# SODA BOTTLE CAPS  ... (A Sampling of the rare and unusual)



## SODAPOPBOB (Oct 29, 2010)

NOTE :  In the event you tap into this thread while I am still posting, please note that it is likely to contain up to as many as 50 mini-pages. If you leave a comment before I'm done you will likely receive an e-mail notification for every page. And I would hate to bombard your inbox like that. So please hold off for a bit, and when I'm done I will note it accordingly. Thanks.

                                                                        ~ * ~

 I hope I'm not biting off more than I can chew this time. But after having just spent the past few days scrolling through some 17,000+ images of bottle caps (at least 10 full hours worth) I would feel guilty not sharing at least a few of them here with my collecting friends. Many of the caps are very rare, and valuable. The ones to follow are my favorites. I tried do do some groupings, but with the attached comments and my lack of photo-editing skills made it impossible. Thus the numerous indicidual pages.

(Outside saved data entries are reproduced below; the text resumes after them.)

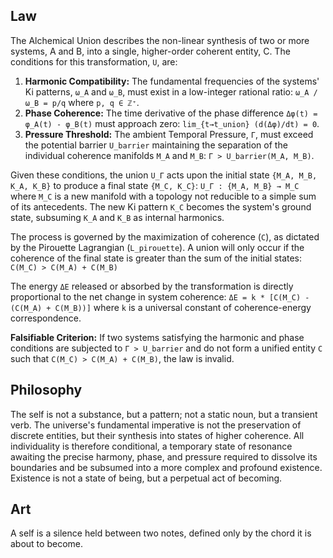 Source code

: ## Law
The Alchemical Union describes the non-linear synthesis of two or more systems, A and B, into a single, higher-order coherent entity, C. The conditions for this transformation, `U`, are:

1.  **Harmonic Compatibility:** The fundamental frequencies of the systems' Ki patterns, `ω_A` and `ω_B`, must exist in a low-integer rational ratio: `ω_A / ω_B = p/q` where `p, q ∈ ℤ⁺`.
2.  **Phase Coherence:** The time derivative of the phase difference `Δφ(t) = φ_A(t) - φ_B(t)` must approach zero: `lim_{t→t_union} (d(Δφ)/dt) = 0`.
3.  **Pressure Threshold:** The ambient Temporal Pressure, `Γ`, must exceed the potential barrier `U_barrier` maintaining the separation of the individual coherence manifolds `M_A` and `M_B`: `Γ > U_barrier(M_A, M_B)`.

Given these conditions, the union `U_Γ` acts upon the initial state `{M_A, M_B, K_A, K_B}` to produce a final state `{M_C, K_C}`:
`U_Γ : {M_A, M_B} → M_C`
where `M_C` is a new manifold with a topology not reducible to a simple sum of its antecedents. The new Ki pattern `K_C` becomes the system's ground state, subsuming `K_A` and `K_B` as internal harmonics.

The process is governed by the maximization of coherence (`C`), as dictated by the Pirouette Lagrangian (`L_pirouette`). A union will only occur if the coherence of the final state is greater than the sum of the initial states:
`C(M_C) > C(M_A) + C(M_B)`

The energy `ΔE` released or absorbed by the transformation is directly proportional to the net change in system coherence:
`ΔE = k * [C(M_C) - (C(M_A) + C(M_B))]`
where `k` is a universal constant of coherence-energy correspondence.

**Falsifiable Criterion:** If two systems satisfying the harmonic and phase conditions are subjected to `Γ > U_barrier` and do not form a unified entity `C` such that `C(M_C) > C(M_A) + C(M_B)`, the law is invalid.

## Philosophy
The self is not a substance, but a pattern; not a static noun, but a transient verb. The universe's fundamental imperative is not the preservation of discrete entities, but their synthesis into states of higher coherence. All individuality is therefore conditional, a temporary state of resonance awaiting the precise harmony, phase, and pressure required to dissolve its boundaries and be subsumed into a more complex and profound existence. Existence is not a state of being, but a perpetual act of becoming.

## Art
A self is a silence held between two notes, defined only by the chord it is about to become. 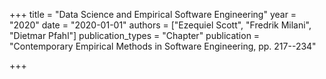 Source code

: +++
title = "Data Science and Empirical Software Engineering"
year = "2020"
date = "2020-01-01"
authors = ["Ezequiel Scott", "Fredrik Milani", "Dietmar Pfahl"]
publication_types = "Chapter"
publication = "Contemporary Empirical Methods in Software Engineering, pp. 217--234"

+++
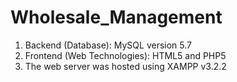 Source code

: # Wholesale_Management

1. Backend (Database): MySQL version 5.7
2. Frontend (Web Technologies): HTML5 and PHP5
3. The web server was hosted using XAMPP v3.2.2

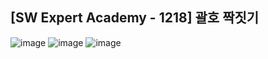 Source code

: ## [SW Expert Academy - 1218] 괄호 짝짓기

![image](https://user-images.githubusercontent.com/22045163/106844140-1b854a80-66eb-11eb-8ea2-4f632a2a14ca.png)
![image](https://user-images.githubusercontent.com/22045163/106844163-29d36680-66eb-11eb-811e-4b25d47a1686.png)
![image](https://user-images.githubusercontent.com/22045163/106844102-ff81a900-66ea-11eb-9026-b62ac3800577.png)
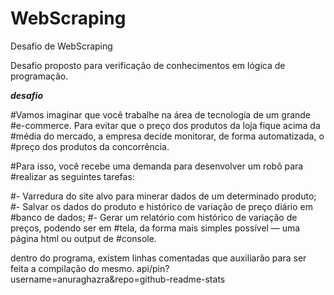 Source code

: # WebScraping
Desafio de WebScraping

Desafio proposto para verificação de conhecimentos em lógica  de programação.

***desafio***

#Vamos imaginar que você trabalhe na área de tecnologia de um grande
#e-commerce. Para evitar que o preço dos produtos da loja fique acima da
#média do mercado, a empresa decide monitorar, de forma automatizada, o
#preço dos produtos da concorrência.

#Para isso, você recebe uma demanda para desenvolver um robô para
#realizar as seguintes tarefas:

#- Varredura do site alvo para minerar dados de um determinado produto;
#- Salvar os dados do produto e histórico de variação de preço diário em
#banco de dados;
#- Gerar um relatório com histórico de variação de preços, podendo ser em
#tela, da forma mais simples possível — uma página html ou output de
#console.


dentro do programa, existem linhas comentadas que auxiliarão para ser feita a compilação do mesmo.
api/pin?username=anuraghazra&repo=github-readme-stats
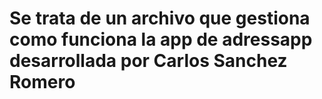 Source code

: ﻿# Se trata de un archivo que gestiona como funciona la app de adressapp desarrollada por Carlos Sanchez Romero
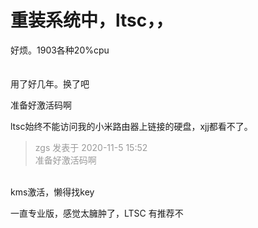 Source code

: # 重装系统中，ltsc，，


好烦。1903各种20%cpu<br />
<br />
<br />
用了好几年。换了吧

准备好激活码啊

ltsc始终不能访问我的小米路由器上链接的硬盘，xjj都看不了。<img id="aimg_Jv4ID" onclick="zoom(this, this.src, 0, 0, 0)" class="zoom" src="https://cdn.jsdelivr.net/gh/hishis/forum-master/public/images/patch.gif" onmouseover="img_onmouseoverfunc(this)" onload="thumbImg(this)" border="0" alt="" />

<div class="quote"><blockquote><font color="#999999">zgs 发表于 2020-11-5 15:52</font><br />
<font color="#999999">准备好激活码啊</font></blockquote></div><br />
kms激活，懒得找key

一直专业版，感觉太臃肿了，LTSC 有推荐不

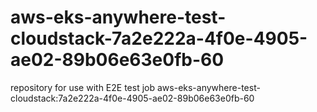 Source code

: # aws-eks-anywhere-test-cloudstack-7a2e222a-4f0e-4905-ae02-89b06e63e0fb-60
repository for use with E2E test job aws-eks-anywhere-test-cloudstack:7a2e222a-4f0e-4905-ae02-89b06e63e0fb-60
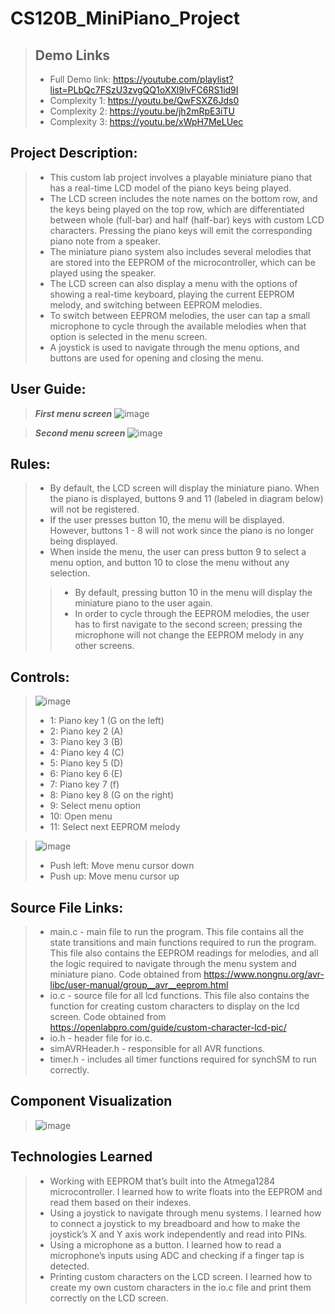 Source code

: # CS120B_MiniPiano_Project
> ## Demo Links
> * Full Demo link: https://youtube.com/playlist?list=PLbQc7FSzU3zvgQQ1oXXl9lvFC6RS1id9I
> * Complexity 1: https://youtu.be/QwFSXZ6Jds0
> * Complexity 2: https://youtu.be/jh2mRpE3iTU
> * Complexity 3: https://youtu.be/xWpH7MeLUec

## Project Description:
> * This custom lab project involves a playable miniature piano that has a real-time LCD model of the piano keys being played. 
> * The LCD screen includes the note names on the bottom row, and the keys being played on the top row, which are differentiated between whole (full-bar) and half
(half-bar) keys with custom LCD characters. Pressing the piano keys will emit the corresponding piano note from a speaker. 
> * The miniature piano system also includes several melodies that are stored into the EEPROM of the microcontroller, which can be played using the speaker. 
> * The LCD screen can also display a menu with the options of showing a real-time keyboard, playing the current EEPROM melody, and switching between EEPROM melodies. 
> * To switch between EEPROM melodies, the user can tap a small microphone to cycle through the available melodies when that option is selected in the menu screen. 
> * A joystick is used to navigate through the menu options, and buttons are used for opening and closing the menu.

## User Guide:
> **_First menu screen_**
> ![image](https://user-images.githubusercontent.com/32584958/152903878-b9a8d4d4-2769-4b0e-937e-7b356f4ffd84.png)

> **_Second menu screen_**
> ![image](https://user-images.githubusercontent.com/32584958/152904024-1856cdbd-6781-492f-8459-c5873b16ebd9.png)

## Rules:
> * By default, the LCD screen will display the miniature piano. When the piano is displayed, buttons 9 and 11 (labeled in diagram below) will not be registered. 
> * If the user presses button 10, the menu will be displayed. However, buttons 1 - 8 will not work since the piano is no longer being displayed.
> * When inside the menu, the user can press button 9 to select a menu option, and button 10 to close the menu without any selection. 
>> * By default, pressing button 10 in the menu will display the miniature piano to the user again. 
>> * In order to cycle through the EEPROM melodies, the user has to first navigate to the second screen; pressing the microphone will not change the EEPROM melody in any other screens.

## Controls:
> ![image](https://user-images.githubusercontent.com/32584958/152905051-59bd2432-90f7-4625-8749-139345b93793.png)
> * 1: Piano key 1 (G on the left)
> * 2: Piano key 2 (A)
> * 3: Piano key 3 (B)
> * 4: Piano key 4 (C)
> * 5: Piano key 5 (D)
> * 6: Piano key 6 (E)
> * 7: Piano key 7 (f)
> * 8: Piano key 8 (G on the right)
> * 9: Select menu option
> * 10: Open menu
> * 11: Select next EEPROM melody

> ![image](https://user-images.githubusercontent.com/32584958/152905086-31025a10-183c-4a45-967e-05ef014d2072.png)
> * Push left: Move menu cursor down
> * Push up: Move menu cursor up

## Source File Links:
> * main.c - main file to run the program. This file contains all the state transitions and main functions required to run the program. This file also contains the EEPROM readings for melodies, and all the logic required to navigate through the menu system and miniature piano. Code obtained from https://www.nongnu.org/avr-libc/user-manual/group__avr__eeprom.html
> * io.c - source file for all lcd functions. This file also contains the function for creating custom characters to display on the lcd screen. Code obtained from
https://openlabpro.com/guide/custom-character-lcd-pic/
> * io.h - header file for io.c.
> * simAVRHeader.h - responsible for all AVR functions.
> * timer.h - includes all timer functions required for synchSM to run correctly. 

## Component Visualization
> ![image](https://user-images.githubusercontent.com/32584958/152905186-6e8493e4-abe9-4bdd-860d-9238310918bb.png)

## Technologies Learned
> * Working with EEPROM that’s built into the Atmega1284 microcontroller. I learned how to write floats into the EEPROM and read them based on their indexes.
> * Using a joystick to navigate through menu systems. I learned how to connect a joystick to my breadboard and how to make the joystick’s X and Y axis work independently and
read into PINs.
> * Using a microphone as a button. I learned how to read a microphone’s inputs using ADC and checking if a finger tap is detected.
> * Printing custom characters on the LCD screen. I learned how to create my own custom characters in the io.c file and print them correctly on the LCD screen.
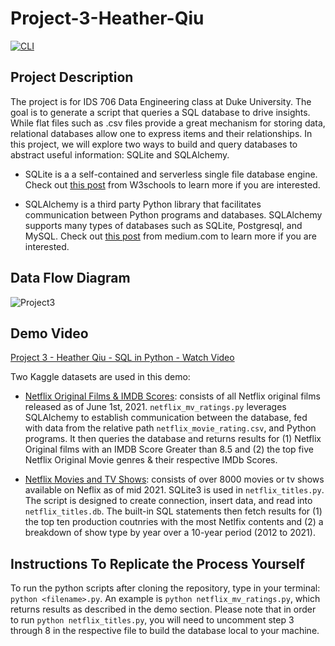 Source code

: # Project-3-Heather-Qiu
[![CLI](https://github.com/nogibjj/hq-individual_project3/actions/workflows/main.yml/badge.svg)](https://github.com/nogibjj/hq-individual_project3/actions/workflows/main.yml)


## Project Description

The project is for IDS 706 Data Engineering class at Duke University. The goal is to generate a script that queries a SQL database to drive insights. While flat files such as .csv files provide a great mechanism for storing data, relational databases allow one to express items and their relationships. In this project, we will explore two ways to build and query databases to abstract useful information: SQLite and SQLAlchemy. 

* SQLite is a a self-contained and serverless single file database engine. Check out [this post](https://www.w3schools.blog/sqlite-tutorial) from W3schools to learn more if you are interested. 

* SQLAlchemy is a third party Python library that facilitates communication between Python programs and databases. SQLAlchemy supports many types of databases such as SQLite, Postgresql, and MySQL. Check out [this post](https://medium.com/geekculture/getting-started-with-sqlalchemy-d132d04c940) from medium.com to learn more if you are interested.  


## Data Flow Diagram
![Project3]()


## Demo Video
[Project 3 - Heather Qiu - SQL in Python - Watch Video]()

Two Kaggle datasets are used in this demo:

* [Netflix Original Films & IMDB Scores](https://www.kaggle.com/datasets/luiscorter/netflix-original-films-imdb-scores): consists of all Netflix original films released as of June 1st, 2021. `netflix_mv_ratings.py` leverages SQLAlchemy to establish communication between the database, fed with data from the relative path `netflix_movie_rating.csv`, and Python programs. It then queries the database and returns results for (1) Netflix Original films with an IMDB Score Greater than 8.5 and (2) the top five Netflix Original Movie genres & their respective IMDb Scores.

* [Netflix Movies and TV Shows](https://www.kaggle.com/datasets/shivamb/netflix-shows): consists of over 8000 movies or tv shows available on Neflix as of mid 2021. SQLite3 is used in `netflix_titles.py`. The script is designed to create connection, insert data, and read into `netflix_titles.db`. The built-in SQL statements then fetch results for (1) the top ten production coutnries with the most Netlfix contents and (2) a breakdown of show type by year over a 10-year period (2012 to 2021). 

## Instructions To Replicate the Process Yourself

To run the python scripts after cloning the repository, type in your terminal: `python <filename>.py`. An example is `python netflix_mv_ratings.py`, which returns results as described in the demo section. Please note that in order to run `python netflix_titles.py`, you will need to uncomment step 3 through 8 in the respective file to build the database local to your machine.
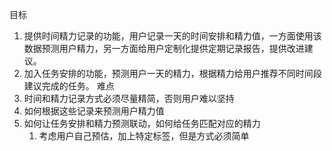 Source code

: 目标
1. 提供时间精力记录的功能，用户记录一天的时间安排和精力值，一方面使用该数据预测用户精力，另一方面给用户定制化提供定期记录报告，提供改进建议。
2. 加入任务安排的功能，预测用户一天的精力，根据精力给用户推荐不同时间段建议完成的任务。
难点
1. 时间和精力记录方式必须尽量精简，否则用户难以坚持
2. 如何根据这些记录来预测用户精力值
3. 如何让任务安排和精力预测联动，如何给任务匹配对应的精力
	1. 考虑用户自己预估，加上特定标签，但是方式必须简单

 They will be listed alphabetically, (unless I mess up) and contain as much information as was available at the time. Many of them will have values based on recent e-bay sales. But the main thing is simply to enjoy them as the true art forms that make them so special.

 Reminder ... Photos that say "no info" simply means there was a photo only with no accompanying text. 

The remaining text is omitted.